Greenpeace activists have corralled a herd of ‘disaster cows’ in front of Fonterra’s Auckland HQ on the dairy giant’s annual reporting day as the dairy giant announced an increased after-tax profit of $1.577 billion compared with $583 million the previous year.
Greenpeace spokesperson Christine Rose says, “We’re at Fonterra’s head office on its annual reporting day to bring attention to the fact that the dairy giant is capitalising on climate pollution caused by too many cows.”
“Big Dairy is New Zealand’s worst climate polluter. The industry has been downplaying its role in the climate crisis and delaying action to cut climate pollution for far too long.”
Greenpeace activists installed a series of climate disaster images in the shape of cows in the courtyard in front of Fonterra’s head offices early this morning.
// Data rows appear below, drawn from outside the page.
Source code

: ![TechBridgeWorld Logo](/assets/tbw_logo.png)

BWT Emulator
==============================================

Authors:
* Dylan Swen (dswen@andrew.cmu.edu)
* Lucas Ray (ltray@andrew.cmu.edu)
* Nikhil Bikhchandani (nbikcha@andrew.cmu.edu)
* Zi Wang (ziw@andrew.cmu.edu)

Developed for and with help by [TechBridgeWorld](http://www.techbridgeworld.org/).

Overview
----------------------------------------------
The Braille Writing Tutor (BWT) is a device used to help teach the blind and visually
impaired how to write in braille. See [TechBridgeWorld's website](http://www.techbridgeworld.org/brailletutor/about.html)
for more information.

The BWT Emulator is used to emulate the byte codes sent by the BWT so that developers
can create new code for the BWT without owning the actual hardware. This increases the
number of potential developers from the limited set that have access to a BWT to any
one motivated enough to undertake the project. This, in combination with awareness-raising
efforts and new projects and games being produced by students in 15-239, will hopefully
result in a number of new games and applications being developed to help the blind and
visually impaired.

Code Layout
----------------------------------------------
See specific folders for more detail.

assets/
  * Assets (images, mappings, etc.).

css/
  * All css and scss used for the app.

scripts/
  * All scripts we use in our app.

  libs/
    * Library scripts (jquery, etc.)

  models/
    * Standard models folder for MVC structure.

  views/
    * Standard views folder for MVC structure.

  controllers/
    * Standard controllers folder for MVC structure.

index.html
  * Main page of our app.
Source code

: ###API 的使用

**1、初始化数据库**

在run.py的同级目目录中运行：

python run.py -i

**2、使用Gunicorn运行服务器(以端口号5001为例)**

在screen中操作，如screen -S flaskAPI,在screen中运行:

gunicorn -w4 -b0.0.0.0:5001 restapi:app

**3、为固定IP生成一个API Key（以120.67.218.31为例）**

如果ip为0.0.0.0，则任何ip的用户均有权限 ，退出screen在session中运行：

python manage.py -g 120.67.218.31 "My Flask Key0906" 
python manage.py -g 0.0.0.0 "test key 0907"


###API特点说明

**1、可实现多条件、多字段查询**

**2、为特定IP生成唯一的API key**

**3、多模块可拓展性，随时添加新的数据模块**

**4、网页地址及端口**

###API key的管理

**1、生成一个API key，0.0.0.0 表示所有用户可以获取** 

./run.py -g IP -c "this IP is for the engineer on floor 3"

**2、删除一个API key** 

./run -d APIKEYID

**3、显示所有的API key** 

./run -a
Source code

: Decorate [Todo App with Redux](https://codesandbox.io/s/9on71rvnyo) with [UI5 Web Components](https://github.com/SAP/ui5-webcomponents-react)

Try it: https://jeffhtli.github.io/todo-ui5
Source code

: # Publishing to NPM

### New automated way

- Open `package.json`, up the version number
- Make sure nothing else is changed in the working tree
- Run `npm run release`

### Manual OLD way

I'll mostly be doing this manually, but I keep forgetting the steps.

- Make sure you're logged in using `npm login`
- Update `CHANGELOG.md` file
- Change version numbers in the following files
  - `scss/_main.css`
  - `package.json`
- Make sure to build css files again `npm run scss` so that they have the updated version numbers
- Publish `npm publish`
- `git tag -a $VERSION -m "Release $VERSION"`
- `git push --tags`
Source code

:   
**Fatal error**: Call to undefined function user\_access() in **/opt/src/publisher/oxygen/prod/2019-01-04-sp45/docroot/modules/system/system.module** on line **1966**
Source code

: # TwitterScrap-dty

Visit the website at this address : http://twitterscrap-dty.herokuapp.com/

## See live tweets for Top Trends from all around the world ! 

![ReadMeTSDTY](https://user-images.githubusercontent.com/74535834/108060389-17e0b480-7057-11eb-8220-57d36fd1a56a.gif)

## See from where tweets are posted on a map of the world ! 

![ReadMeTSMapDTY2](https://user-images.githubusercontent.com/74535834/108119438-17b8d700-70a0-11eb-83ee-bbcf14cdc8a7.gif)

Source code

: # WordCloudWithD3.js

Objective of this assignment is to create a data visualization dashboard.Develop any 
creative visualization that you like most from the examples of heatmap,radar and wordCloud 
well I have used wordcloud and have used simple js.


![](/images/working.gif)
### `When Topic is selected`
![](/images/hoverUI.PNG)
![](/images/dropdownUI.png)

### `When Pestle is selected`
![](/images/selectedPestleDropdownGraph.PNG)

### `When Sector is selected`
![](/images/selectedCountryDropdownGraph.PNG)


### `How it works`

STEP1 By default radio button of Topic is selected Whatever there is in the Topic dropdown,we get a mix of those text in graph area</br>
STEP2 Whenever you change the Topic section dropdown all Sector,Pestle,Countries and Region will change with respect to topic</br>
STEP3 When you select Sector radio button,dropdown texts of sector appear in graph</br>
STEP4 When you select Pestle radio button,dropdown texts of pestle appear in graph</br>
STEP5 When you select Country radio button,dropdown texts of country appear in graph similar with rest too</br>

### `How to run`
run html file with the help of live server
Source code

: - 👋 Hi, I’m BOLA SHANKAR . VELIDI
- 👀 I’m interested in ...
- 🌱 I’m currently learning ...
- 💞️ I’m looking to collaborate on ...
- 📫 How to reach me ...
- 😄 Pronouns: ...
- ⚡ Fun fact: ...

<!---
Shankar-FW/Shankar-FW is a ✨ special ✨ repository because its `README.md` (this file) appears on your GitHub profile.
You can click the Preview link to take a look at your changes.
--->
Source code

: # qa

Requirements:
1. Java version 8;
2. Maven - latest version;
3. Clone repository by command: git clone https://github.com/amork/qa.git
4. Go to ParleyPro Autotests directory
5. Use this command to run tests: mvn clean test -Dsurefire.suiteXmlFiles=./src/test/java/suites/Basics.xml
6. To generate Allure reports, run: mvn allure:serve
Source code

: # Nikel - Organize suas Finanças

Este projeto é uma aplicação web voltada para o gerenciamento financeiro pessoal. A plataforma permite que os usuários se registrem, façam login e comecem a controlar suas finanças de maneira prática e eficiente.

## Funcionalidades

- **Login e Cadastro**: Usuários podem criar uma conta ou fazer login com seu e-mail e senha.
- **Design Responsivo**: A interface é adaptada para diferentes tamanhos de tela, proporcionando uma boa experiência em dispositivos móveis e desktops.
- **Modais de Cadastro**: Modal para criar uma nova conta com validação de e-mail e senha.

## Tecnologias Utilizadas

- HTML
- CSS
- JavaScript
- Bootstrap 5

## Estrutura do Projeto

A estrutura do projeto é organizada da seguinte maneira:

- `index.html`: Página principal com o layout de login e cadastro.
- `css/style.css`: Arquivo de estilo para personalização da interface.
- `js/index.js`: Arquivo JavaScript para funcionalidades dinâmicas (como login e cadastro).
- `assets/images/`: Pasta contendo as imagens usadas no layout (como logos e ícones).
Rose says, “The intensive dairy industry’s drive for profit has led to too many cows being crammed onto the land. New Zealand’s giant dairy herd and the synthetic nitrogen fertiliser used to grow enough grass to feed it pollutes the climate with superheating methane and nitrous oxide gas. This has contributed to the devastating climate disasters we’ve seen this year – from fires in Maui, Hawai’i, to Cyclone Gabrielle here in Aotearoa.”
Between 1990 and 2019, the number of cows in New Zealand doubled from three million to six million. Dairy cattle alone account for almost a quarter of the country’s climate pollution. Fonterra is New Zealand’s worst climate polluter.
Greenpeace says its action today is a reminder that industry and political leaders can’t keep giving dairy a free pass to pollute not only the climate but also New Zealand’s rivers, lakes and drinking water.
“It doesn’t have to be this way,” says Rose. “We can stop climate change from getting worse, but we need all political leaders to stand up to Big Dairy polluters like Fonterra and commit to urgent action to phase out synthetic nitrogen fertiliser and reduce the dairy herd.”
“We can do farming differently, in a way that allows people and nature to thrive. Farming in Aotearoa must switch to more plant-based regenerative, organic farming practices that work with, instead of against, nature. And all politicians must support this transition.”
Greenpeace, along with more than 50 other organisations, is calling for urgent climate action in the lead-up to the election, including on intensive dairy. They have produced a ten-point plan for climate action, known as Climate Shift. More than 15,000 New Zealanders have signed on in support of Climate Shift so far.